Tuesday 17 March 2009

Little Shoppe of Horrors - Scream and Scream Again: The Uncensored History of Amicus Productions



Amicus, along with Tigon, has always been the also-ran of British horror, one of the companies that wasn’t Hammer. Such a label is however unfair to Amicus and thus their two key men, Milton Subotsky (1921-1992) and Max Rosenberg (1914-2004), on at least two counts.

First, it ignores their role in actually establishing the English Gothic, by virtue of planting the seed of what would eventually become The Curse of Frankenstein. Second, it fails to distinguish between their approach and those of their competitors, of recognising the relatively genteel nature of Amicus’s style against Tigon’s preference for shock horror.

This issue of the long-running magazine Little Shoppe of Horrors presents the Tigon story on a film-by-film and period-by-period basis, from the first collaborations between Subotsky and Rosenberg, through to the eventual – and sadly acrimonious – dissolution of their partnership and beyond, to perform a function comparable to the likes of Dennis Meikle or Wayne Kinsey or Marcus Hearn’s respective Hammer histories.

While Dark Side publishers Stray Cat had put out a book about Amicus in 2000, it was less than satisfactory for a number of reasons, as explicated by author Philip Nutman in his introduction – an introduction which also indicates the extremely long gestation of his own study, one dating back to the time when Amicus were still making films!

The first issue with the Stray Cat book was that its primary author, Jonathan Sothcott, took his name off the manuscript after it was drastically edited without his input.

The second, was that it was produced with the co-operation of Rosenberg, still alive at the time, but not the by then dead Subotsky.

When you are dealing with two very different men with two very different understandings of the company and its history where one – Subotsky – ended up taking the other – Rosenberg – to court that is understandably crucial.

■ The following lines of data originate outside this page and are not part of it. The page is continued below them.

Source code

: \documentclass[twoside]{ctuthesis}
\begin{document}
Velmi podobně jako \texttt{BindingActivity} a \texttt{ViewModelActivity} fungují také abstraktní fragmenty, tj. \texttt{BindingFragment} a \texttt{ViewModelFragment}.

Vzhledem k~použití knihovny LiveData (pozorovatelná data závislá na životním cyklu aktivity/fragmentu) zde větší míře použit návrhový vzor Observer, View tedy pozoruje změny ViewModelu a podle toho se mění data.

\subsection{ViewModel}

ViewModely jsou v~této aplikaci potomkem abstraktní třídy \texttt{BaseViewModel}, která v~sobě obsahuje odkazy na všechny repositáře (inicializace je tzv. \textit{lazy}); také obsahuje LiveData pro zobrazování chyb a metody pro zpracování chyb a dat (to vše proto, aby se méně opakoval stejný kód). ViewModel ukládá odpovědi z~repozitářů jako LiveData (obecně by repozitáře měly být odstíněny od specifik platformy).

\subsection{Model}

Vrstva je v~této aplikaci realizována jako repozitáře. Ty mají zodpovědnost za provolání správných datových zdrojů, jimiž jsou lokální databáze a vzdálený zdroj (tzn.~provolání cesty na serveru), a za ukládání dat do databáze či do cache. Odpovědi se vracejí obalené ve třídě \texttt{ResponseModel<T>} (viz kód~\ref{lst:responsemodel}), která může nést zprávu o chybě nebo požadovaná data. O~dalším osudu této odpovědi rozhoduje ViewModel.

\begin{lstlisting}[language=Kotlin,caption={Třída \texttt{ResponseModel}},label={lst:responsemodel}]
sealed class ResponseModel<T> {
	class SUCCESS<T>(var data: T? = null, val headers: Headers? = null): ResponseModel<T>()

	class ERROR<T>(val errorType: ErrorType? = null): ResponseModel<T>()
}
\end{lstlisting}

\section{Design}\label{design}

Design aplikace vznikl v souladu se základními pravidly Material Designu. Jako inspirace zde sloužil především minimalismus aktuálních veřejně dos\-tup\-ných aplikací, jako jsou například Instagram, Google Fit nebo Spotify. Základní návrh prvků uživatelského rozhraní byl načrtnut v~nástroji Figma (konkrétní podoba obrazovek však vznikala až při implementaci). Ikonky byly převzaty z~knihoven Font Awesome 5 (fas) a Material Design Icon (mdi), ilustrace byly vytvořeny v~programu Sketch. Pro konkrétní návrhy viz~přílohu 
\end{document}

Indeed, it also represents one of the reasons why Nutman’s manuscript itself has not been published, albeit with repeated updates and additions, until now. For, apparently thinking that it would present the Subotsky side of the story too much, Rosenberg had repeatedly threatened litigation during his lifetime.

The crucial thing here, as one reads through the 80,000 words of text in the densely packed, profusely illustrated 90-odd pages, is that Nutman plays fair to both men. Subotsky emerges as someone who was simply too naive and nice for the world of independent and exploitation film production and who thus needed a more worldly partner in Rosenberg. They were, as Nutman summarises, yin and yang figures, each complementing the other’s strengths and helping compensate for his weaknesses.

Moreover, if it was Rosenberg’s betrayal that eventually led to the breakup of the company against the harsh backdrop of the British film industry circa 1975, he also seems in turn been to have been manipulated somewhat by others’ shadow plays. (Of note here, but sadly unexplored due to Rosenberg’s reticence to say much about it later in his life, was his youthful involvement in progressive politics in the 1930s and 40s.)

Returning to happier times and the yin and yan motif, Nutman identifies karma as the Amicus equivalent to the Manicheanism of Hammer’s key auteur, Terence Fisher. In Fisher good and evil simply are, with the former invariably triumphing over the latter. By contrast in the universe of Subotsky – as the partner who took the more hands on role in filmmaking, Rosenberg handling the business side of things – is one where evil is more of a mundane and mendacious nature and where, most of the time, it ends up defeating itself. It’s not an absolute formula, insofar as some of the victims of Amicus’s horrors don’t do anything obviously wrong, but does work heuristically. (There are also, after all, non Fisher Hammer films that express a different moral universe.)

Away from such David Pirie or Peter Hutchings style thematic interpretations, Nutman also succeeds in producing a work which will prove extremely useful as a reference guide (which one of those anthology films featured that story with that actor being the perennial question here?); for fans of trivia (the impressive main set in The Skull first saw service, albeit briefly, in Darling); as a source of quotes from the two men and figures like Freddie Francis, and for anyone just wanting to know more about the history of British horror and independent film production in the period from the mid-1950s to mid-1970s.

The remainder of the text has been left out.